Open and Reproducible Research Cloud Workflows: A Firsthand Experience for Librarians: All in One View

Content from Cloud Computing and Open/Reproducible Research

Last updated on 2025-05-08 | Edit this page

Overview

Questions

What is cloud computing?
What are the reasons researchers might need to use a cloud computer?
What cloud computing services might be available to researchers at an academic institution?

Objectives

Explain the concept of cloud computing
Describe three benefits of cloud computing in open and reproducible research
Identify cloud computing providers within and beyond your institution
List at least three parameters that one may need to choose when creating an instance of a cloud computer
Identify resources typically needed to utilize cloud computing
Identify advantages and disadvantages of cloud computing versus local computing when presented with various researcher scenarios

Introduction

The majority of our researchers, outside of a few specialized fields, usually have a laptop that they use for most of their work. When they need to work with a data set, they typically download it to their laptop and use some sort of data analysis software on their laptop to conduct their analysis.

Discussion

With the person next to you, discuss:

If a researcher came to you for advice on the following questions, what advice would you give?

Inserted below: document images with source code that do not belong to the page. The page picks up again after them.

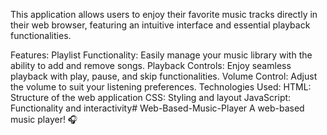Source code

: This application allows users to enjoy their favorite music tracks directly in their web browser, featuring an intuitive interface and essential playback functionalities.

Features:
Playlist Functionality: Easily manage your music library with the ability to add and remove songs.
Playback Controls: Enjoy seamless playback with play, pause, and skip functionalities.
Volume Control: Adjust the volume to suit your listening preferences.
Technologies Used:
HTML: Structure of the web application
CSS: Styling and layout
JavaScript: Functionality and interactivity# Web-Based-Music-Player
A web-based music player! 🎧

“I need to analyze a data set that is too large to fit on my laptop. What should I do?”
“My analysis needs to run for many hours and I can’t keep my laptop on for that whole time.”
“My analysis would take many days or weeks to run on my laptop”
“The tools I need to use for my analysis need to run in a Linux environment, but I only have a Windows or Mac laptop.”

Show me the solution

Some common answers might be:

“I need to analyze a data set that is too large to fit on my laptop. What should I do?”
- Break the data up and analyze it in parts
- Use a cloud computing provider (e.g. AWS, Google Cloud, Azure)
“My analysis needs to run for many hours and I can’t keep my laptop on for that whole time.”
- Use a cloud computing provider (e.g. AWS, Google Cloud, Azure)
“My analysis would take many days or weeks to run on my laptop”
- Use a cloud computing provider (e.g. AWS, Google Cloud, Azure)
“The tools I need to use for my analysis need to run in a Linux environment, but I only have a Windows or Mac laptop.”
- Try using a virtualized environment on your laptop
- Use a cloud computing provider (e.g. AWS, Google Cloud, Azure)

What is cloud computing?

Cloud computing is a pivotal technology for researchers, offering unparalleled access to vast computing resources and data storage capabilities via the internet. For academic librarians assisting researchers, understanding cloud computing is crucial as it enables the efficient handling of large datasets, complex computations, and collaborative projects. Researchers can leverage cloud services to perform high-performance computing tasks, run sophisticated simulations, and analyze extensive data sets without the need for substantial local infrastructure. This technology also facilitates seamless collaboration across institutions and geographical boundaries, fostering a more integrated and dynamic research environment. By utilizing cloud computing, researchers can accelerate their work, reduce costs, and enhance the reproducibility and scalability of their studies. This makes cloud computing an indispensable tool in advancing scientific discovery and innovation.

Options for cloud computing

Institutional infrastructure (for example, institutional cluster computing)
Public/national research infrastructure (TODO: Examples)
Commercial services: Amazon Web Services, Microsoft Azure, Google Cloud
Discipline-specific commercial services (TODO: Examples)

Discussion

Does your institution have its own cloud and/or cluster computing infrastructure?
Does your institution provide researchers with access to commercial cloud computing resources?
How do specific research projects pay for cloud services?
As a librarian, is there a cloud/cluster computing environment that you can access?

Cloud computing benefits

How does cloud computing make scientific research easier or faster?

TODO

How can cloud computing reduce costs for research?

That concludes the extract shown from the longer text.